** DATA TO USE follows **

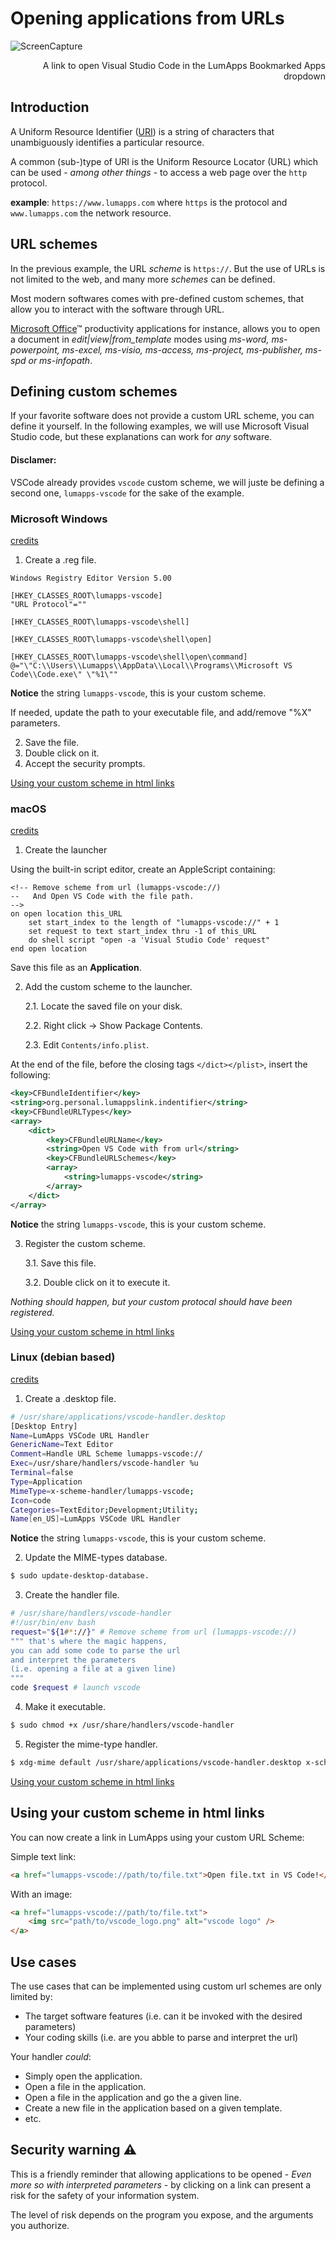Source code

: # Opening applications from URLs

![ScreenCapture](./grid_with_vs_code.png)
<div style="text-align: right">A link to open Visual Studio Code in the LumApps Bookmarked Apps dropdown</div>

## Introduction

A Uniform Resource Identifier ([URI](https://en.wikipedia.org/wiki/Uniform_Resource_Identifier)) is a string of characters that unambiguously identifies a particular resource.

A common (sub-)type of URI is the Uniform Resource Locator (URL) which can be used - *among other things* - to access a web page over the `http` protocol.

**example**: `https://www.lumapps.com` where `https` is the protocol and `www.lumapps.com` the network resource.

## URL schemes

In the previous example, the URL *scheme* is `https://`. But the use of URLs is not limited to the web, and many more *schemes* can be defined.

Most modern softwares comes with pre-defined custom schemes, that allow you to interact with the software through URL.

[Microsoft Office](https://docs.microsoft.com/en-us/office/client-developer/office-uri-schemes)™ productivity applications for instance, allows you to open a document in *edit|view|from_template* modes using *ms-word, ms-powerpoint, ms-excel, ms-visio, ms-access, ms-project, ms-publisher, ms-spd or ms-infopath*.

## Defining custom schemes

If your favorite software does not provide a custom URL scheme, you can define it yourself. In the following examples, we will use Microsoft Visual Studio code, but these explanations can work for *any* software.

#### Disclamer: 
VSCode already provides `vscode` custom scheme, we will juste be defining a second one, `lumapps-vscode` for the sake of the example.

### Microsoft Windows

[credits](https://docs.microsoft.com/en-us/previous-versions/windows/internet-explorer/ie-developer/platform-apis/aa767914(v=vs.85))

1. Create a .reg file.
```
Windows Registry Editor Version 5.00

[HKEY_CLASSES_ROOT\lumapps-vscode]
"URL Protocol"=""

[HKEY_CLASSES_ROOT\lumapps-vscode\shell]

[HKEY_CLASSES_ROOT\lumapps-vscode\shell\open]

[HKEY_CLASSES_ROOT\lumapps-vscode\shell\open\command]
@="\"C:\\Users\\Lumapps\\AppData\\Local\\Programs\\Microsoft VS Code\\Code.exe\" \"%1\""
```

**Notice** the string `lumapps-vscode`, this is your custom scheme. 

If needed, update the path to your executable file, and add/remove "%X" parameters.

2. Save the file.
3. Double click on it.
4. Accept the security prompts.

[Using your custom scheme in html links](#Using-your-custom-scheme-in-html-links)


### macOS

[credits](https://apple.stackexchange.com/a/253202)

1. Create the launcher

Using the built-in script editor, create an AppleScript containing:

```AppleScript
<!-- Remove scheme from url (lumapps-vscode://)  
--   And Open VS Code with the file path.
-->
on open location this_URL
    set start_index to the length of "lumapps-vscode://" + 1
    set request to text start_index thru -1 of this_URL
    do shell script "open -a 'Visual Studio Code' request"
end open location
```

Save this file as an **Application**.

2. Add the custom scheme to the launcher.

    2.1. Locate the saved file on your disk.

    2.2. Right click -> Show Package Contents.

    2.3. Edit `Contents/info.plist`.

At the end of the file, before the closing tags `</dict></plist>`, insert the following:

```xml
<key>CFBundleIdentifier</key>
<string>org.personal.lumappslink.indentifier</string>
<key>CFBundleURLTypes</key>
<array>
    <dict>
        <key>CFBundleURLName</key>
        <string>Open VS Code with from url</string>
        <key>CFBundleURLSchemes</key>
        <array>
            <string>lumapps-vscode</string>
        </array>
    </dict>
</array>
```

**Notice** the string `lumapps-vscode`, this is your custom scheme.

3. Register the custom scheme.

    3.1. Save this file.

    3.2. Double click on it to execute it.

*Nothing should happen, but your custom protocal should have been registered.*

[Using your custom scheme in html links](#Using-your-custom-scheme-in-html-links)


### Linux (debian based)

[credits](https://askubuntu.com/a/919825)

1. Create a .desktop file.
``` bash
# /usr/share/applications/vscode-handler.desktop
[Desktop Entry]
Name=LumApps VSCode URL Handler
GenericName=Text Editor
Comment=Handle URL Scheme lumapps-vscode://
Exec=/usr/share/handlers/vscode-handler %u
Terminal=false
Type=Application
MimeType=x-scheme-handler/lumapps-vscode;
Icon=code
Categories=TextEditor;Development;Utility;
Name[en_US]=LumApps VSCode URL Handler
```

**Notice** the string `lumapps-vscode`, this is your custom scheme.

2. Update the MIME-types database.
``` bash
$ sudo update-desktop-database.
```

3. Create the handler file.

``` bash
# /usr/share/handlers/vscode-handler
#!/usr/bin/env bash
request="${1#*://}" # Remove scheme from url (lumapps-vscode://)
""" that's where the magic happens,
you can add some code to parse the url 
and interpret the parameters
(i.e. opening a file at a given line)
"""
code $request # launch vscode
```

4. Make it executable.
``` bash
$ sudo chmod +x /usr/share/handlers/vscode-handler
```

5. Register the mime-type handler.
``` bash
$ xdg-mime default /usr/share/applications/vscode-handler.desktop x-scheme-handler/lumapps-vscode
```

[Using your custom scheme in html links](#Using-your-custom-scheme-in-html-links)


## Using your custom scheme in html links

You can now create a link in LumApps using your custom URL Scheme:

Simple text link:
```html
<a href="lumapps-vscode://path/to/file.txt">Open file.txt in VS Code!</a>
```

With an image:
```html
<a href="lumapps-vscode://path/to/file.txt">
    <img src="path/to/vscode_logo.png" alt="vscode logo" />
</a>
```

## Use cases

The use cases that can be implemented using custom url schemes are only limited by:
- The target software features (i.e. can it be invoked with the desired parameters)
- Your coding skills (i.e. are you abble to parse and interpret the url)

Your handler *could*:
- Simply open the application.
- Open a file in the application.
- Open a file in the application and go the a given line.
- Create a new file in the application based on a given template.
- etc.

## Security warning ⚠️

This is a friendly reminder that allowing applications to be opened - *Even more so
with interpreted parameters* - by clicking on a link can present a risk for the safety of your information system.

The level of risk depends on the program you expose, and the arguments you authorize.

** End of DATA TO USE **

TASK BRIEF:
Each line from the first line of the entries through the line containing "A common (sub-)type" should be duplicated word for word, and nothing more; the pictures stay out.

EXPECTED ANSWER:
Source code

: # Opening applications from URLs

![ScreenCapture](./grid_with_vs_code.png)
<div style="text-align: right">A link to open Visual Studio Code in the LumApps Bookmarked Apps dropdown</div>

## Introduction

A Uniform Resource Identifier ([URI](https://en.wikipedia.org/wiki/Uniform_Resource_Identifier)) is a string of characters that unambiguously identifies a particular resource.

A common (sub-)type of URI is the Uniform Resource Locator (URL) which can be used - *among other things* - to access a web page over the `http` protocol.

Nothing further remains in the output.